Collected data
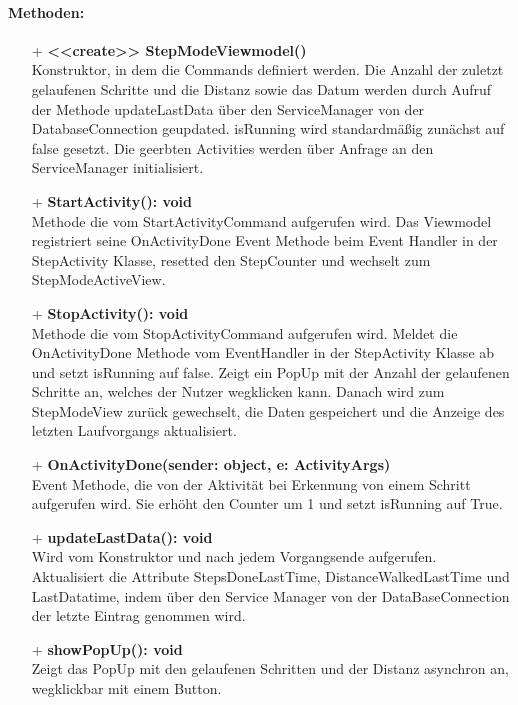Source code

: \documentclass[a4paper,12pt]{article}
\begin{document}
\paragraph{Methoden:}
\begin{itemize}
	\item[+] \textbf{<<create>> StepModeViewmodel()}\\ Konstruktor, in dem die Commands definiert werden. Die Anzahl der zuletzt gelaufenen Schritte und die Distanz sowie das Datum werden durch Aufruf der Methode updateLastData über den ServiceManager von der DatabaseConnection geupdated. isRunning wird standardmäßig zunächst auf false gesetzt. Die geerbten Activities werden über Anfrage an den ServiceManager initialisiert.
	\item[+] \textbf{StartActivity(): void}\\ Methode die vom StartActivityCommand aufgerufen wird. Das Viewmodel registriert seine OnActivityDone Event Methode beim Event Handler in der StepActivity Klasse, resetted den StepCounter und wechselt zum StepModeActiveView. 
	\item[+] \textbf {StopActivity(): void}\\ Methode die vom StopActivityCommand aufgerufen wird. Meldet die OnActivityDone Methode vom EventHandler in der StepActivity Klasse ab und setzt isRunning auf false. Zeigt ein PopUp mit der Anzahl der gelaufenen Schritte an, welches der Nutzer wegklicken kann. Danach wird zum StepModeView zurück gewechselt, die Daten gespeichert und die Anzeige des letzten Laufvorgangs aktualisiert. 
	\item[+] \textbf{OnActivityDone(sender: object, e: ActivityArgs)} \\ Event Methode, die von der Aktivität bei Erkennung von einem Schritt aufgerufen wird. Sie erhöht den Counter um 1 und setzt isRunning auf True. 
	\item[+] \textbf{updateLastData(): void} \\ Wird vom Konstruktor und nach jedem Vorgangsende aufgerufen. Aktualisiert die Attribute StepsDoneLastTime, DistanceWalkedLastTime und LastDatatime, indem über den Service Manager von der DataBaseConnection der letzte Eintrag genommen wird. 
	\item[+] \textbf{showPopUp(): void} \\ Zeigt das PopUp mit den gelaufenen Schritten und der Distanz asynchron an, wegklickbar mit einem Button. 

\end{itemize}
\end{document}
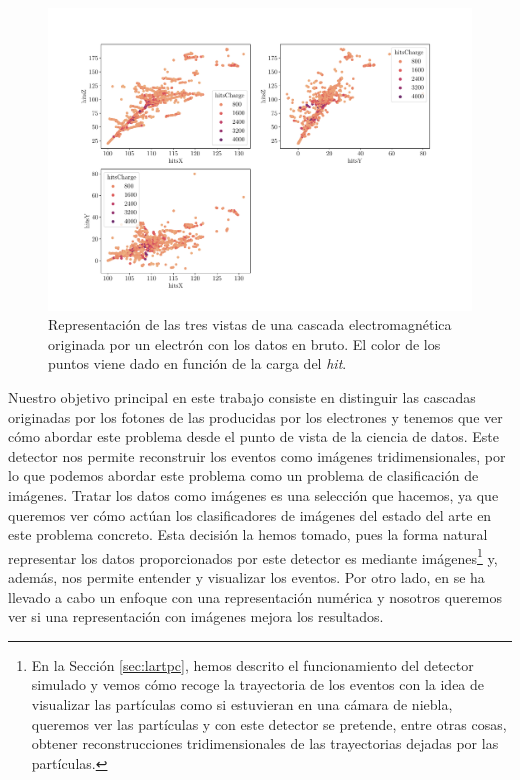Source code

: \documentclass[a4paper,12pt,oneside,titlepage]{book}
\begin{document}
\begin{figure}[h!]
  \centering
  \includegraphics[scale=0.65, center]{vistas_3.pdf}
  \caption{Representación de las tres vistas de una cascada electromagnética originada por un electrón con los datos en bruto. El color de los puntos viene dado en función de la carga del \textit{hit}.}
  \label{fig:vistas}
\end{figure}

Nuestro objetivo principal en este trabajo consiste en distinguir las cascadas originadas por los fotones de las producidas por los electrones y tenemos que ver cómo abordar este problema desde el punto de vista de la ciencia de datos. Este detector nos permite reconstruir los eventos como imágenes tridimensionales, por lo que podemos abordar este problema como un problema de clasificación de imágenes. Tratar los datos como imágenes es una selección que hacemos, ya que queremos ver cómo actúan los clasificadores de imágenes del estado del arte en este problema concreto. Esta decisión la hemos tomado, pues la forma natural representar los datos proporcionados por este detector es mediante imágenes\footnote{En la Sección \ref{sec:lartpc}, hemos descrito el funcionamiento del detector simulado y vemos cómo recoge la trayectoria de los eventos con la idea de visualizar las partículas como si estuvieran en una cámara de niebla, queremos ver las partículas y con este detector se pretende, entre otras cosas, obtener reconstrucciones tridimensionales de las trayectorias dejadas por las partículas.} y, además, nos permite entender y visualizar los eventos. Por otro lado, en \cite{auu} se ha llevado a cabo un enfoque con una representación numérica y nosotros queremos ver si una representación con imágenes mejora los resultados. %
\end{document}
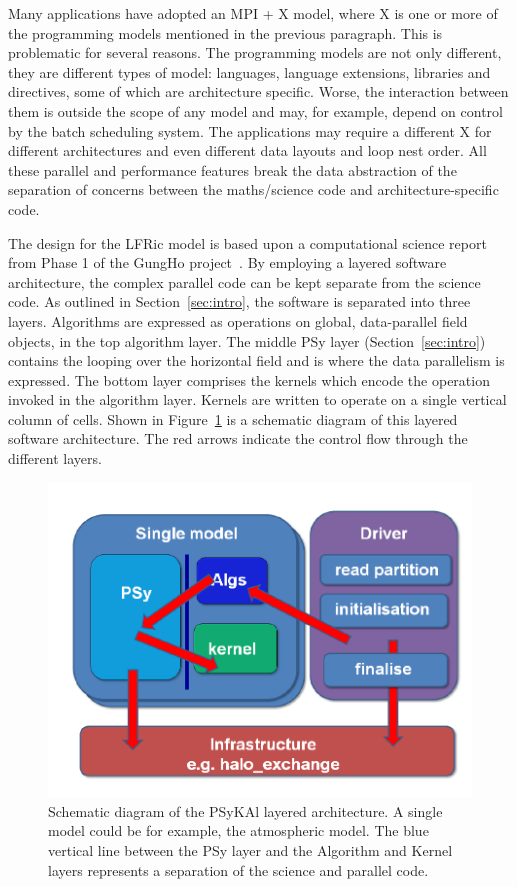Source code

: \documentclass[review,times]{elsarticle}
\begin{document}
Many applications have adopted an MPI + X model, where X is one or
more of the programming models mentioned in the previous paragraph. This
is problematic for several reasons. The programming models are not
only different, they are different types of model: languages, language
extensions, libraries and directives, some of which are architecture
specific. Worse, the interaction between them is outside the scope of
any model and may, for example, depend on control by the batch scheduling
system. The applications may require a different X for
different architectures and even different data layouts and
loop nest order. All these parallel and performance features
break the data abstraction of the separation of concerns between the
maths/science code and architecture-specific code.

The design for the LFRic model is based upon a computational science
report from Phase 1 of the GungHo project~\cite{GHP1_CSR}. By
employing a layered software architecture, the complex parallel code
can be kept separate from the science code. As outlined in 
Section~\ref{sec:intro}, the software is separated into three layers.
Algorithms are expressed as operations on global, data-parallel field objects,
in the top algorithm layer. The middle PSy layer (Section~\ref{sec:intro}) 
contains the looping over the horizontal field and is where the data parallelism is expressed. 
The bottom layer comprises the kernels which encode the operation invoked in the
algorithm layer. Kernels are written to operate on a single vertical column of cells. 
Shown in Figure~\ref{fig:psykal} is a schematic diagram of this
layered software architecture. The red arrows indicate the control flow
through the different layers.

\begin{figure}
\centering\includegraphics[width=0.8\linewidth]{Fig3_PSyKAl.pdf}
\caption{\label{fig:psykal} Schematic diagram of the PSyKAl layered
  architecture. A single model could be for example, the atmospheric
  model. The blue vertical line between the PSy layer and the
  Algorithm and Kernel layers represents a separation of the science
  and parallel code.}
\end{figure}
\end{document}
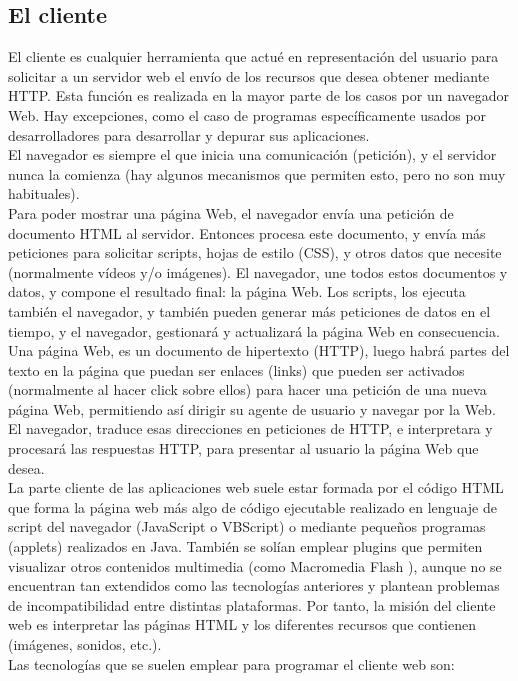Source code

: \subsection{El cliente}
\cite{mdn}El cliente es cualquier herramienta que actué en representación del usuario para solicitar a
un servidor web el envío de los recursos que desea obtener mediante HTTP. Esta función es realizada en la mayor parte de los casos por un navegador Web. Hay excepciones, como el caso de programas específicamente usados por desarrolladores para desarrollar y depurar sus aplicaciones. 
\\
El navegador es siempre el que inicia una comunicación (petición), y el servidor nunca la comienza (hay algunos mecanismos que permiten esto, pero no son muy habituales).  
\\
Para poder mostrar una página Web, el navegador envía una petición de documento HTML al servidor. Entonces procesa este documento, y envía más peticiones para solicitar scripts, hojas de estilo (CSS), y otros datos que necesite (normalmente vídeos y/o imágenes). El navegador, une todos estos documentos y datos, y compone el resultado final: la página Web. Los scripts, los ejecuta también el navegador, y también pueden generar más peticiones de datos en el tiempo, y el navegador, gestionará y actualizará la página Web en consecuencia. 
\\
Una página Web, es un documento de hipertexto (HTTP), luego habrá partes del texto en la página que puedan ser enlaces (links) que pueden ser activados (normalmente al hacer click sobre ellos) para hacer una petición de una nueva página Web, permitiendo así dirigir su agente de usuario y navegar por la Web. El navegador, traduce esas direcciones en peticiones de HTTP, e interpretara y procesará las respuestas HTTP, para presentar al usuario la página Web que desea.
\\
La parte cliente de las aplicaciones web suele estar formada por el código HTML
que forma la página web más algo de código ejecutable realizado en lenguaje de script
del navegador (JavaScript o VBScript) o mediante pequeños programas (applets) realizados en Java. También se solían emplear plugins que permiten visualizar otros
contenidos multimedia (como Macromedia Flash
), aunque no se encuentran tan extendidos como las tecnologías anteriores y plantean problemas de incompatibilidad
entre distintas plataformas. Por tanto, la misión del cliente web es interpretar las
páginas HTML y los diferentes recursos que contienen (imágenes, sonidos, etc.).
\\
Las tecnologías que se suelen emplear para programar el cliente web son:

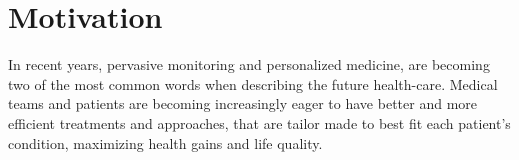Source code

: %
%
%
%
%
%

\section{Motivation}
\label{section:motivation}

In recent years, pervasive monitoring and personalized medicine, are becoming two of the most common words when describing the future health-care. Medical teams and patients are becoming increasingly eager to have better and more efficient treatments and approaches, that are tailor made to best fit each patient's condition, maximizing health gains and life quality.

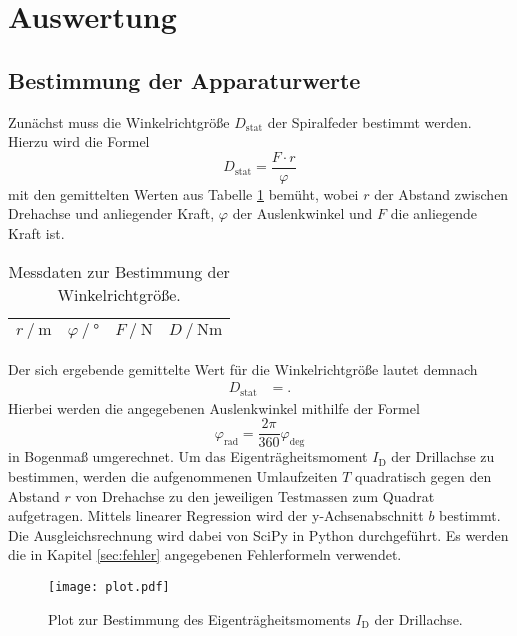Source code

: \section{Auswertung}
\label{sec:Auswertung}

\subsection{Bestimmung der Apparaturwerte}

Zunächst muss die Winkelrichtgröße $D_\text{stat}$ der Spiralfeder bestimmt werden.
Hierzu wird die Formel
\begin{equation}
  D_\text{stat} = \frac{F \cdot r}{\varphi}
\end{equation}
mit den gemittelten Werten aus Tabelle \ref{tab:1} bemüht, wobei $r$ der Abstand zwischen Drehachse und anliegender Kraft, $\varphi$ der Auslenkwinkel und $F$ die anliegende Kraft ist.

\begin{table}[H]
  \centering
  \caption{Messdaten zur Bestimmung der Winkelrichtgröße.}
  \label{tab:1}
  \begin{tabular}{c c c c}
    \toprule
    {$r \ /\ \si{\metre}$} & {$\varphi \ /\ \si{\degree}$} & {$F \ /\ \si{\newton}$} & {$D \ /\ \si{\newton\metre}$}\\
    \midrule
    
    \bottomrule
  \end{tabular}
\end{table}

Der sich ergebende gemittelte Wert für die Winkelrichtgröße lautet demnach
\begin{align*}
  D_\text{stat}   &=   .
\end{align*}
Hierbei werden die angegebenen Auslenkwinkel mithilfe der Formel
\begin{equation}
  \varphi_\text{rad} = \frac{2 \pi}{360} \varphi_\text{deg}
\end{equation}
in Bogenmaß umgerechnet.
Um das Eigenträgheitsmoment $I_{\text{D}}$ der Drillachse zu bestimmen, werden die aufgenommenen Umlaufzeiten $T$ quadratisch gegen den Abstand $r$ von Drehachse zu den jeweiligen Testmassen zum Quadrat aufgetragen.
Mittels linearer Regression wird der y-Achsenabschnitt $b$ bestimmt.
Die Ausgleichsrechnung wird dabei von SciPy in Python durchgeführt.
Es werden die in Kapitel \ref{sec:fehler} angegebenen Fehlerformeln verwendet.

\begin{figure}
  \centering
  \texttt{[image: plot.pdf]}
  \caption{Plot zur Bestimmung des Eigenträgheitsmoments $I_{\text{D}}$ der Drillachse.}
  \label{fig:plot}
\end{figure}

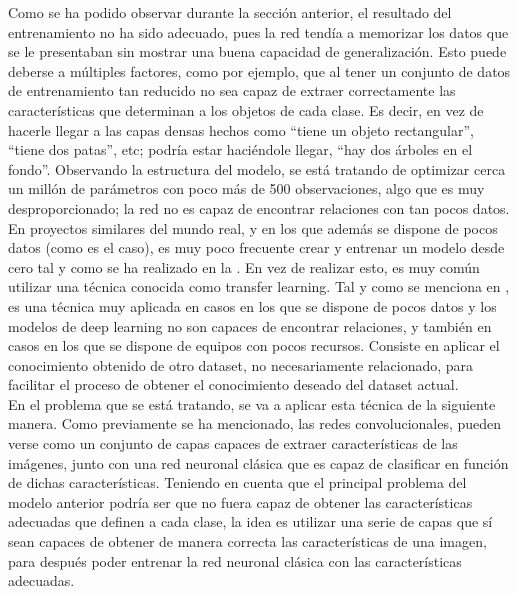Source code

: 			Como se ha podido observar durante la sección anterior, el resultado del entrenamiento no ha sido adecuado, pues la red tendía a memorizar los datos que se le presentaban sin mostrar una buena capacidad de generalización. Esto puede deberse a múltiples factores, como por ejemplo, que al tener un conjunto de datos de entrenamiento tan reducido no sea capaz de extraer correctamente las características que determinan a los objetos de cada clase. Es decir, en vez de hacerle llegar a las capas densas hechos como ``tiene un objeto rectangular'', ``tiene dos patas'', etc; podría estar haciéndole llegar, ``hay dos árboles en el fondo''. Observando la estructura del modelo, se está tratando de optimizar cerca un millón de parámetros con poco más de 500 observaciones, algo que es muy desproporcionado; la red no es capaz de encontrar relaciones con tan pocos datos. \\
			
			En proyectos similares del mundo real, y en los que además se dispone de pocos datos (como es el caso), es muy poco frecuente crear y entrenar un modelo desde cero tal y como se ha realizado en la . En vez de realizar esto, es muy común utilizar una técnica conocida como transfer learning. Tal y como se menciona en \cite{transfer}, es una técnica muy aplicada en casos en los que se dispone de pocos datos y los modelos de deep learning no son capaces de encontrar relaciones, y también en casos en los que se dispone de equipos con pocos recursos. Consiste en aplicar el conocimiento obtenido de otro dataset, no necesariamente relacionado, para facilitar el proceso de obtener el conocimiento deseado del dataset actual. \\
			
			En el problema que se está tratando, se va a aplicar esta técnica de la siguiente manera. Como previamente se ha mencionado, las redes convolucionales, pueden verse como un conjunto de capas capaces de extraer características de las imágenes, junto con una red neuronal clásica que es capaz de clasificar en función de dichas características. Teniendo en cuenta que el principal problema del modelo anterior podría ser que no fuera capaz de obtener las características adecuadas que definen a cada clase, la idea es utilizar una serie de capas que sí sean capaces de obtener de manera correcta las características de una imagen, para después poder entrenar la red neuronal clásica con las características adecuadas. \\
			
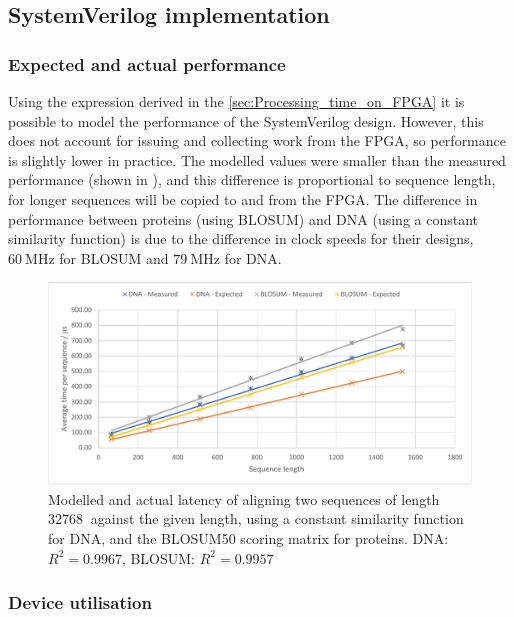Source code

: \subsection{SystemVerilog implementation}
\label{sec:SV_eval}

\subsubsection{Expected and actual performance}
\label{sec:SV_expected_v_actual}

Using the expression derived in the \cref{sec:Processing_time_on_FPGA} it is possible to model the performance of the SystemVerilog design.
However, this does not account for issuing and collecting work from the FPGA, so performance is slightly lower in practice.
The modelled values were smaller than the measured performance (shown in ), and this difference is proportional to sequence length, for longer sequences will be copied to and from the FPGA.
The difference in performance between proteins (using BLOSUM) and DNA (using a constant similarity function) is due to the difference in clock speeds for their designs, $\SI{60}{\mega\hertz}$ for BLOSUM and $\SI{79}{\mega\hertz}$ for DNA.

\begin{figure}
    \centering
    \includegraphics[width=\textwidth]{figs/eval/fpga_all.pdf}
    \caption{Modelled and actual latency of aligning two sequences of length $\SI{32768}{}$ against the given length, using a constant similarity function for DNA, and the BLOSUM50 scoring matrix for proteins. DNA: $R^2=0.9967$, BLOSUM: $R^2=0.9957$}
    \label{fig:FPGA_All}
\end{figure}

\subsubsection{Device utilisation}
\label{sec:FPGA_utilisation}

◆ YOUR OBJECTIVE:
Look for the string "width" in the entries above. Copy every line that has it.

◆ REPLY:
\centering\includegraphics[width=0.8\linewidth]{Fig3_PSyKAl.pdf}
    \includegraphics[width=\textwidth]{figs/eval/fpga_all.pdf}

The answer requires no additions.